Mentor Coaching is for Life, Not Just Credentialing
Think of yourself as the best coaching tool there is. Tools need to be oiled, sharpened, repaired and protected to keep them in tip-top condition. So how do you stop yourself from becoming blunt, rusty and unfit for purpose?
In my experience, the most robust way to stay sharp is to be observed and given structured feedback related to our competence by someone who knows what great looks and sounds like. That’s mentor coaching. It is quite distinct from supervision, though you might classify mentor coaching as a form of supervision, as it focuses on one of the three functions of supervision (Hawkins and Smith, 2013), the developmental aspect.
Supervision is self-reported, whereby the coach talks about what happened in the coaching room. Mentor coaching examines the coaching right there in that room, either live or recorded. In mentor coaching, there is no hiding, nothing is (in)advertently left out. I’m not arguing for mentor coaching over supervision, though—both are crucial. Mentor coaching keeps us sharp. Supervision keeps us safe and sane.
Currently, ICF is the only coaching body that requires us to work with a mentor coach before we can become credentialed. That says to me that ICF really cares about how we show up in the room. Coaching is a practical profession that relies on us to practice at our edge.
“Our edge is the place where we are stretching ourselves, the point of our maximum ability. We need to stretch out of our comfort zone, out of our habitual behavior, and perch just the right side of a precipice, at its edge—our edge. Challenging ourselves in order to challenge our clients. Mentor coaching takes us to that edge, to our absolute best coaching self,” as stated in Mentor Coaching: A Practical Guide.
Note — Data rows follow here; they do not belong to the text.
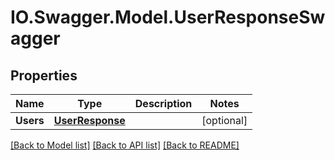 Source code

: # IO.Swagger.Model.UserResponseSwagger
## Properties

Name | Type | Description | Notes
------------ | ------------- | ------------- | -------------
**Users** | [**UserResponse**](UserResponse.md) |  | [optional] 

[[Back to Model list]](../README.md#documentation-for-models) [[Back to API list]](../README.md#documentation-for-api-endpoints) [[Back to README]](../README.md)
You can see then that mentor coaching is not just for those coaches seeking a credential: It is for lifelong professional development for every coach, at every level of the profession.
Mentor coaching is about regularly bringing ourselves back to conscious competence (Broadwell, 1969). We might aspire to unconscious competence, as that equates to mastery. But if we believe that as masters, we have nothing left to learn and therefore we don’t shine a light on our blind spots, deaf spots and dumb spots (Eckstein, 1969), we may well slip all the way down the competence ladder to unconscious incompetence.
Blind spots are the things we cannot see in ourselves, or perhaps we choose not to see them. Deaf spots are the things we don’t hear ourselves or our clients saying. Dumb spots are the things we don’t share out loud, whether that is our intuition, a challenge or direct feedback to the client. Research (Bachkirova, 2015) shows that coaches are self-deceptive when it comes to reflecting alone. We need to work with a reflective practitioner to make the blind spots visible, the deaf spots audible and the dumb spots noticeable.
You might think that feedback from our clients is enough. They are assessing whether they have resolved seemingly impenetrable problems or whether their life feels better now than it did before or whether they are closer to knowing who they really are. That’s all great feedback. But that doesn’t mean that you are at your edge. Only being observed by someone who knows what great looks and sounds like will give you the feedback that will enable you to sharpen that edge even more.
You might choose one-to-one mentor coaching, where you listen with your mentor coach to recordings of your coaching over time, and jointly assess them with the competencies in mind.
You might choose group mentor coaching, where members of the group take it in turns to coach one other person in the group, with the rest of the group observing along with the mentor coach. Everyone in the group gets to learn from everyone else’s coaching as well as from their own practice round.
Or, you can choose a combination of the two. For ICF Credentialing purposes, three of your 10 hours must be one to one. I’ll say it again, mentor coaching is for life, not just for credentialing. I propose that we each invest in three to four hours of mentor coaching per year, every year that we continue to coach.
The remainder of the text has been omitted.